On appeal, defendant contends that his convictions should be reversed and a new trial ordered because of the trial court's ruling denying his motion in limine. The motion in limine attempted to prevent the State from informing the jury that one of its witnesses, Brian Telander, was currently employed as an associate circuit court judge. Defendant argues that the State improperly bolstered Telander's credibility by continually referring to him as "judge" during the direct examination and closing arguments. For the reasons stated below, we affirm.

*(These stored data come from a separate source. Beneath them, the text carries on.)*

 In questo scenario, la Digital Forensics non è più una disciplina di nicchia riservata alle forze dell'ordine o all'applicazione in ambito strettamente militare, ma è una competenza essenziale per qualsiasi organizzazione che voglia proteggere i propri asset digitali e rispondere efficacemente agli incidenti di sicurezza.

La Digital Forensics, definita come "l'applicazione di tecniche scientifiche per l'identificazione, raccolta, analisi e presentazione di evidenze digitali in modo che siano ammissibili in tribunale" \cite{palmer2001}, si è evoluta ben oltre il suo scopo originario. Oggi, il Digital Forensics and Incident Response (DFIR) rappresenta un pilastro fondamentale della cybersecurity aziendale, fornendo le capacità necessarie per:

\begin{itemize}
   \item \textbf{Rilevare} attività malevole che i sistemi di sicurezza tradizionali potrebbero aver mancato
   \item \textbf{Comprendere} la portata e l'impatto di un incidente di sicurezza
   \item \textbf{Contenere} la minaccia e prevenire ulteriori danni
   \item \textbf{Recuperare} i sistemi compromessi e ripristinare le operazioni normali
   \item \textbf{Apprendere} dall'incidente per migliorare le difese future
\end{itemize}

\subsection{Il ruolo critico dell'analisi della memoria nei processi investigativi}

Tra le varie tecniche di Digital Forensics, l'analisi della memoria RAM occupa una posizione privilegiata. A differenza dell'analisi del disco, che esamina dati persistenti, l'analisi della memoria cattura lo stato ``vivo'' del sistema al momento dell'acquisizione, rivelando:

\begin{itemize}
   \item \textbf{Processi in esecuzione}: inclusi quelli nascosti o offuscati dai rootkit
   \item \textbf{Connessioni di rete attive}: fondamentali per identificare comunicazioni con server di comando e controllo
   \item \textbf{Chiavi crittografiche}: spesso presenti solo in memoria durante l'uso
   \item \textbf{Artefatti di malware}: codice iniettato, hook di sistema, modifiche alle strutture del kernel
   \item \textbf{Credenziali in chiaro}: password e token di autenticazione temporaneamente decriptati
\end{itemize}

Prior to trial, defendant's motion in limine attempted to prevent the State from informing the jury that Brian Telander was currently employed as a judge. In denying the motion, the trial court ruled that the jury could be informed as to Telander's current occupation, but cautioned the State not to "refer to him as Judge Telander in any manner or fashion."

The following facts can be summarized from the lengthy record on appeal. Cornell Finley, an 11-year-old boy, testified that he was a friend of the victim in this case, 11-year-old Taneka Jones. Cornell stated that on January 9, 1988, Taneka came over to the Finley apartment in Hinsdale around 6 p.m. and stayed with Cornell while both of their mothers went to Chicago. Shortly thereafter, defendant came to the apartment and Taneka let him in. Cornell and Taneka knew defendant because he lived in the same apartment complex as they did. Defendant played a video game with Taneka and then left the apartment, returning a short time later to get keys to his apartment. After receiving the keys, defendant again left the apartment. Cornell indicated that John Kines then came to the apartment, with defendant arriving shortly thereafter. Defendant talked to Kines and then left the apartment. Cornell stated that Kines then went into his mother's bedroom, and Cornell fell asleep on the sofa in the living room.

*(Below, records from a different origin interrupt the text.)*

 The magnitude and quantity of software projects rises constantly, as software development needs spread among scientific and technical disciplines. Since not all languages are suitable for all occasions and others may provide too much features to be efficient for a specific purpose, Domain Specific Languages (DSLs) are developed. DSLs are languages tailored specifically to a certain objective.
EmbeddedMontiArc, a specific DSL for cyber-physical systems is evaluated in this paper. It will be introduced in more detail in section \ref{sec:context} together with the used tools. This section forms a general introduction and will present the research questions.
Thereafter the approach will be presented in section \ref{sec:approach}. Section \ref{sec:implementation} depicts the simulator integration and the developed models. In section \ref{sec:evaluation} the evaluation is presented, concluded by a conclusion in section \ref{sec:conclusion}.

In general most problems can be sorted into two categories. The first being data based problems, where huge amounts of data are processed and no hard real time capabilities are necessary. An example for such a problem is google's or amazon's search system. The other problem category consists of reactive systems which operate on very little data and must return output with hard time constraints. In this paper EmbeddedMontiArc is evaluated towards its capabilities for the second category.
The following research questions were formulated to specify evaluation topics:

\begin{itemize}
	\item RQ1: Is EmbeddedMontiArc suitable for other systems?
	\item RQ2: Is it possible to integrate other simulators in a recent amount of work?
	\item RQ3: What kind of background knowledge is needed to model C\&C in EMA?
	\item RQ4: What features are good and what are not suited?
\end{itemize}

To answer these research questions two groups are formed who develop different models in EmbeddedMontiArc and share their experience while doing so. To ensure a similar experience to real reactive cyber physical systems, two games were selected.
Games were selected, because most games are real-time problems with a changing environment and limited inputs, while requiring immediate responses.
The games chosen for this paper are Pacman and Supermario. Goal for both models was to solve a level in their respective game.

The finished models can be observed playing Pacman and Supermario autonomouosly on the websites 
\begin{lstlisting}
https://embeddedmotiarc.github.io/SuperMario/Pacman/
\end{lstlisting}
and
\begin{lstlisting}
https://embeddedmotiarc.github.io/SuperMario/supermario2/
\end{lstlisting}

Cornell woke up later that night and saw defendant drag Taneka out of the living room and into his mother's bedroom. Cornell heard a bed squeaking and Taneka saying "[s]top. That hurts." Cornell went to his mother's bedroom, looked inside, and saw Taneka on the bed with defendant on top of her "[m]oving up and down." Cornell went back to the living room, but returned to his mother's bedroom when the noise stopped. At this time, Cornell saw Taneka lying on the floor with a blanket wrapped around her. He also saw Kines "tightening something on her neck." Defendant, Kines, and Saul Berry then took Taneka out of the apartment and down into the basement of the building.

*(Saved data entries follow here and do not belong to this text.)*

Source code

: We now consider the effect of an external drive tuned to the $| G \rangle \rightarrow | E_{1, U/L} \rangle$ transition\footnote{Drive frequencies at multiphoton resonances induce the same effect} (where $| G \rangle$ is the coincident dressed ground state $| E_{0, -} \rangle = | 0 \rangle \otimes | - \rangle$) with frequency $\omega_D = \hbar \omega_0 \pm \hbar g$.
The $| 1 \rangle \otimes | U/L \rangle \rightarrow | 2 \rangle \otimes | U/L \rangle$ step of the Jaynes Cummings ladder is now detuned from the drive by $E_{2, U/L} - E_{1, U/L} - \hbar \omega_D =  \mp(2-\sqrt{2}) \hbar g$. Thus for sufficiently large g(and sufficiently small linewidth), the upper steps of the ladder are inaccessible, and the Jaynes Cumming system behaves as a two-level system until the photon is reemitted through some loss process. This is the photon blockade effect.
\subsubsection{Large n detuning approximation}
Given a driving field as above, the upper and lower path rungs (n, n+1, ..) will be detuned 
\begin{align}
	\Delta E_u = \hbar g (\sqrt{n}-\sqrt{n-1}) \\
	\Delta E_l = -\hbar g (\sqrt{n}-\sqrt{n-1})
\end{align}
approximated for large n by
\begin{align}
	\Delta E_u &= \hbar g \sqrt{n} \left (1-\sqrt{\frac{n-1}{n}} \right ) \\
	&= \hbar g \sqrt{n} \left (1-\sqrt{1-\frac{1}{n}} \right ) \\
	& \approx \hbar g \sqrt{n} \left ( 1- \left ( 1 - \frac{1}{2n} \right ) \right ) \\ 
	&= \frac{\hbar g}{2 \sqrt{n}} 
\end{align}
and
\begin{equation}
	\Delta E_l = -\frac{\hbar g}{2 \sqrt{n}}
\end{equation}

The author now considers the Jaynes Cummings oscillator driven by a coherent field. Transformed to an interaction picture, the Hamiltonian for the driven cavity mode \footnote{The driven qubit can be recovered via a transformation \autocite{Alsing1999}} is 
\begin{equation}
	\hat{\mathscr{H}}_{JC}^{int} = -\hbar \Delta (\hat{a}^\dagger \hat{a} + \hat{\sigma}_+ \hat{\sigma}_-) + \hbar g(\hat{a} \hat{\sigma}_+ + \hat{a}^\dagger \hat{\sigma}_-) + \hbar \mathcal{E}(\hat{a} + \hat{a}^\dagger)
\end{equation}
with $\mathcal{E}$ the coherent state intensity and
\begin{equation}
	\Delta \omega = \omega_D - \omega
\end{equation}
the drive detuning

Cornell indicated that he followed the men into a storage area in the basement. He saw the three men standing in the basement but could only see Taneka's feet. Both Kines and Berry were laughing, and defendant was masturbating. Cornell returned to his apartment, and the three men arrived a short time later. All three men told Cornell that the same thing would happen to him and his mother if he said anything.

The following morning, Cornell's and Taneka's mothers returned to the apartment and began to search for Taneka. Shortly thereafter, Taneka's body was found, and the police were called. Cornell stated that he did not tell anyone what happened to Taneka because he was scared. It was not until six days after Taneka's murder that Cornell was able to tell the police what happened that night. Cornell also stated that he lied to Kines' attorneys a few months later because "they was there to get [Kines] out of jail."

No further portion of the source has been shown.